Theresa Ellis lost her child 17 years ago. The Division of Youth and Family Services took Yasmean away when she was 2 and placed her in a foster home. It's just one more tragedy Ellis brought on herself through heroin and cocaine addiction when she was young.
The agency, she said, deemed her unfit, terminated her parental rights, barred her from any contact until Yasmean turned 18. Ellis had no idea where her sixth child was or if she would ever see her again.
For a while, DYFS was in Ellis' life so often that most of her children were removed from her because of neglect. All except two were placed with relatives. Yasmean and another daughter, Michell, went to foster homes. But as she regained control of her life -- getting off drugs, completing parenting classes, finding employment -- Ellis began to get her kids back. Six of them are on their own now. Three live with Ellis. The youngest, Raquan, who would be 8 now, died when he was 2 after falling 17 stories from a window with faulty window guards.
Ellis doesn't sugarcoat her addiction. Getting high cost dearly. She says she doesn't beat herself up anymore, realizing that her past is not pretty but that it does not have to continue to define her.
She got off welfare, and she has a job heading up Newark's Family Success Center at Bradley Court, a public housing development where she lives and is looked upon by many as the mother of the neighborhood.
As she regained her life, Ellis began looking into the faces of young girls she met, wondering if one of them was Yasmean.
"That one might look like her, could it be her?" she would say in her travels. "Will I notice her if I walk past her on the street?"
Ellis wanted to ask passersby whether they had been adopted, had they ever heard the name Yasmean. Having Yasmean back would make her family whole again.
Unbeknownst to Ellis, the reunion began to take shape six years ago when Yasmean was watching the evening news at the home of her foster parent in Newark.
Ellis was being interviewed about Raquan's fall from the high-rise building in Newark. Her foster mother told her she thought that the woman on television was her mother, but Yasmean said she couldn't be certain. They did have the same last name.
At 13, she didn't know how to go about finding her mother. Five years went by until she met and shared her story with Naimah Golden last year. At the time, Yasmean was staying in Newark with Golden's aunt. When Golden heard her story, she said she was convinced Ellis was Yasmean's mother and encouraged the teenager to seriously look for her family.
Yasmean followed up on two leads that didn't pan out. One tip led her to a laundromat but Ellis no longer worked there. She tracked a sister down to a fast food restaurant, but she was gone as well.
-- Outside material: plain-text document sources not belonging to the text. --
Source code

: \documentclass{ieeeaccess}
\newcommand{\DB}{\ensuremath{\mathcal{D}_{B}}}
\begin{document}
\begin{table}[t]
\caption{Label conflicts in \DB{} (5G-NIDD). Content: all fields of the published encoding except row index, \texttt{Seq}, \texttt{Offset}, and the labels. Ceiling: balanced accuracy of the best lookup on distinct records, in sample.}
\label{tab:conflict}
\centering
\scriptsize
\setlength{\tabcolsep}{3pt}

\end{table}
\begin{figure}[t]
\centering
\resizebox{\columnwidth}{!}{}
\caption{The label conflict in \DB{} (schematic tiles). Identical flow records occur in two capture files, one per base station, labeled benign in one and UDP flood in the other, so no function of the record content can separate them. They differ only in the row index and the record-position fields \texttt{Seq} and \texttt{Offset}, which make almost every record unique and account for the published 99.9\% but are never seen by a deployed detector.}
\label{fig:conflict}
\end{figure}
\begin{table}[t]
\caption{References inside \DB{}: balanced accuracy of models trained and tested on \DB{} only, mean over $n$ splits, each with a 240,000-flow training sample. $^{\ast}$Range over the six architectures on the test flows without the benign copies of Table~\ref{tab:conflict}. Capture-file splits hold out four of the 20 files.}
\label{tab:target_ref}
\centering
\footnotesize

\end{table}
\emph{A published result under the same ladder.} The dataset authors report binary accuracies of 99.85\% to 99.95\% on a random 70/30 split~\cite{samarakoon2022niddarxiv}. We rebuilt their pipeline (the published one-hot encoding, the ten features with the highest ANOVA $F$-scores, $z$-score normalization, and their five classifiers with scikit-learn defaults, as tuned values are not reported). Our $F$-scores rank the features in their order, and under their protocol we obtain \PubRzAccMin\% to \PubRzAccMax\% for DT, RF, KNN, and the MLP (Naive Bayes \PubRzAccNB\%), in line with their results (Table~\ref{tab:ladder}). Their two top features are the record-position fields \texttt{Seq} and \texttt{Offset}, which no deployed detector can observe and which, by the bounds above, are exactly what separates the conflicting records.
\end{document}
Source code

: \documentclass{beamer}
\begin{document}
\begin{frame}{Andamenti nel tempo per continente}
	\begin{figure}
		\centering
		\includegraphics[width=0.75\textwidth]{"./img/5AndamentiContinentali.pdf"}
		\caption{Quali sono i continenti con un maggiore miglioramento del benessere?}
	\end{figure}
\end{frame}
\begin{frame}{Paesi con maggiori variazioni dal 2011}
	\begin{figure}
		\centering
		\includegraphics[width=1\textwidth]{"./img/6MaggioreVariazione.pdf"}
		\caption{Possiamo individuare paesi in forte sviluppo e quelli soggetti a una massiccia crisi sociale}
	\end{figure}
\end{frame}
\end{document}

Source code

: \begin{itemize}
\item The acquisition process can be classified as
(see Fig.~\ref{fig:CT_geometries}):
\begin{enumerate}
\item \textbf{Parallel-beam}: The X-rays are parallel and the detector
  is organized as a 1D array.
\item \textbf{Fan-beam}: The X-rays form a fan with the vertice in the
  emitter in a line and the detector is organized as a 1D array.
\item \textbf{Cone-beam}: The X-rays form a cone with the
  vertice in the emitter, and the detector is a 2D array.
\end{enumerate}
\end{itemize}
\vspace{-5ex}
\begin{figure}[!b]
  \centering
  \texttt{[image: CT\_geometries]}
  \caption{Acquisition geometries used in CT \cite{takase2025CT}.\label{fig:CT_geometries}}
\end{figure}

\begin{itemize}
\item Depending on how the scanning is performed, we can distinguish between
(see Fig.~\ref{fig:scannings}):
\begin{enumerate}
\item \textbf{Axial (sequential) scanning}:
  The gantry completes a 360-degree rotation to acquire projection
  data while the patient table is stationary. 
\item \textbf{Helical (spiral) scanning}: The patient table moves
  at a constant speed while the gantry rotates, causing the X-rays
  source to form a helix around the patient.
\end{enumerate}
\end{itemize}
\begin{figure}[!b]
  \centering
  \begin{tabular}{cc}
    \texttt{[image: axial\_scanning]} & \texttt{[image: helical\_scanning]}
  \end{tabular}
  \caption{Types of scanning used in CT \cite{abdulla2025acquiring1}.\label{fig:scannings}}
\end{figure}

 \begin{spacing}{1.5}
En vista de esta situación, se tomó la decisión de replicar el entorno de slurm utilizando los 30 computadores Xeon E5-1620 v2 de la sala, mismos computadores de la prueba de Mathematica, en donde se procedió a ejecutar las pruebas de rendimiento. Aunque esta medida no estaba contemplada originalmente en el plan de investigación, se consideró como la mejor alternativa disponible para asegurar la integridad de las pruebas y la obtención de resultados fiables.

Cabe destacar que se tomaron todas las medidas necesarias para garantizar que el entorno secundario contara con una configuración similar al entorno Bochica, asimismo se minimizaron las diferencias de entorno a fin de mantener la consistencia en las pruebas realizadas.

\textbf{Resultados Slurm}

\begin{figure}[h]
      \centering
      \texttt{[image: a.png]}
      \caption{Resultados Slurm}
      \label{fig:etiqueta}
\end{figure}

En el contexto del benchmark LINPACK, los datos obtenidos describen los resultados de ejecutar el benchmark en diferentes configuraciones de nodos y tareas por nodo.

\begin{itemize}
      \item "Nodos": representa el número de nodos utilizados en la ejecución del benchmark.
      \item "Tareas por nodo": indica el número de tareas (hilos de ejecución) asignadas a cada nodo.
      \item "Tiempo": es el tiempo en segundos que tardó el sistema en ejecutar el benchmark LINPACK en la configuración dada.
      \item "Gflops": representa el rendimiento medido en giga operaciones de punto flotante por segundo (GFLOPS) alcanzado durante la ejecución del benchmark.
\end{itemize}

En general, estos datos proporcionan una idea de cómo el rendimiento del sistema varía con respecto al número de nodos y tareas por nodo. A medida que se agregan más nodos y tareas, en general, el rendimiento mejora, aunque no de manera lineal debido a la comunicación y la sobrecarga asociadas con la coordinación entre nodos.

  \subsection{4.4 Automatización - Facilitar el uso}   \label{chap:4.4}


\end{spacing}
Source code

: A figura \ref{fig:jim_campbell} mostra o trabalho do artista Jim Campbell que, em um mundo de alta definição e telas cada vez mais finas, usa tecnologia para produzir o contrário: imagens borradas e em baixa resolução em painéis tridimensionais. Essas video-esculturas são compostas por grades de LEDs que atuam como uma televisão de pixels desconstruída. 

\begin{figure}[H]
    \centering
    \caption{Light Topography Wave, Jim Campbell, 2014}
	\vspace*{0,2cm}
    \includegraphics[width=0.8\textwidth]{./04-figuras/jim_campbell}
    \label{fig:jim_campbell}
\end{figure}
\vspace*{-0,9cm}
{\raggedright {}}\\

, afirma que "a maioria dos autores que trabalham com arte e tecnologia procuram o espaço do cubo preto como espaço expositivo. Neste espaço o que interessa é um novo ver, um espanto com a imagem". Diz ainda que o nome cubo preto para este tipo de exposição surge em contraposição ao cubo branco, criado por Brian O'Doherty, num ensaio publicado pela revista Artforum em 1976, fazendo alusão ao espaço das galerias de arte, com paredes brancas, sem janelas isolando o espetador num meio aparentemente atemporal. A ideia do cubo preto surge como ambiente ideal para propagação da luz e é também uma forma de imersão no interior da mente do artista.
"I always grew up thinking my mother gave me up and I didn't know why," she said.
The mystery began to clear last month when Golden and Ellis' niece, Shakira Pivot, bumped into each other in the Orange Municipal Courthouse building. As Pivot waited to speak to a clerk, Pivot saw Golden, who was there to be a witness for a wedding. The two had not seen each other in six years. After they said hello, Golden began to tell Pivot she talked to her "cousin" a few days ago.
Pivot was confused. She didn't know who Golden was talking about. What cousin? Golden didn't know Yasmean's real name and kept referring to her by a nickname that Pivot never heard before.
Everything was cleared up when Golden phoned her grandmother.
"Is her name Yasmean?" Golden asked Pivot.
"I just started crying," Pivot said.
Pivot said the family had been thinking of ways to find Yasmean. They even contemplated contacting the Locator, a television show where loved ones are reconnected. When Golden left the court building she went looking for Yasmean and found her at a polling site in East Orange. She called Pivot by phone and told her where to come.
When Pivot arrived, Golden told Yasmean that the woman approaching was her cousin. Yasmean was so nervous she ran inside. Pivot went after her, the cousin she remembered playing with as a child. They hugged and cried.
Pivot then took Yasmean to see her mother in Newark, where she was working at the Family Success Center.
"I hugged her and touched her," Ellis said. "I started crying, and she started crying."
Family members filled Ellis's office. Friends, too. Yasmean got passed around from one sibling embrace to another.
"I felt complete right then and there," Yasmean said.